Reputation: 127
I've got a server that has in its root directory a bunch of subdirectories, one of which has a WordPress.
directory1
directory2
wordpress
directory3
All of these except for the WordPress were migrated from a Windows server to a Linux server which means that we've lost case insensitivity.
I want the WordPress to be able to serve a URL like http://www.example.com/~subdomain
, so there's an index file in the root directory. I also have two .htaccess files, one in the WordPress and one in the root directory.

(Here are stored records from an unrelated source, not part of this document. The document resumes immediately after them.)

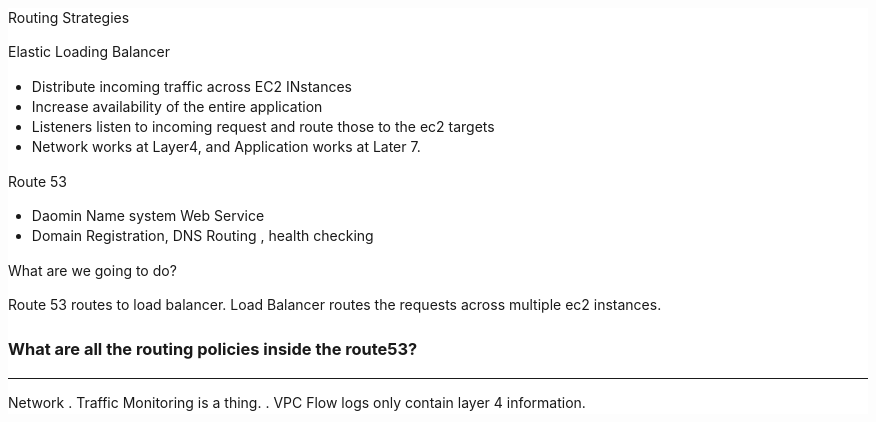 Routing Strategies

 Elastic Loading Balancer

- Distribute incoming traffic across EC2 INstances
- Increase availability of the entire application
- Listeners listen to incoming request and route those to the ec2 targets
- Network works at Layer4, and Application works at Later 7.

 Route 53

- Daomin Name system Web Service
- Domain Registration, DNS Routing , health checking

 What are we going to do?

  Route 53 routes to load balancer.
  Load Balancer routes the requests across multiple ec2 instances.

### What are all the routing policies inside the route53?

___

Network
    . Traffic Monitoring is a thing.
    . VPC Flow logs only contain layer 4 information.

The following is the root directory's .htaccess. This is where I'd like to put mod_speling's case insensitivity directives, but it conflicts with the rewrite rule.
# BEGIN WordPress
<IfModule mod_rewrite.c>
RewriteEngine On
RewriteBase /~subdomain/
RewriteRule ^index\.php$ - [L]
RewriteCond %{REQUEST_FILENAME} !-f
RewriteCond %{REQUEST_FILENAME} !-d
RewriteRule . /~subdomain/index.php [L]
</IfModule>
# END WordPress
Below is the WordPress subdirectory's .htaccess
# BEGIN WordPress
<IfModule mod_rewrite.c>
RewriteEngine On
RewriteBase /~subdomain/wordpress/
RewriteRule ^index\.php$ - [L]
RewriteCond %{REQUEST_FILENAME} !-f
RewriteCond %{REQUEST_FILENAME} !-d
RewriteRule . /~subdomain/wordpress/index.php [L]
</IfModule>
# END WordPress
I've tried using a symlink in the root directory to point to the WordPress directory's index.php. I set the symlink to be the DirectoryIndex but unfortunately it results in a lot of the links turning into 404s.
At this point I'm kind of stuck. Any ideas?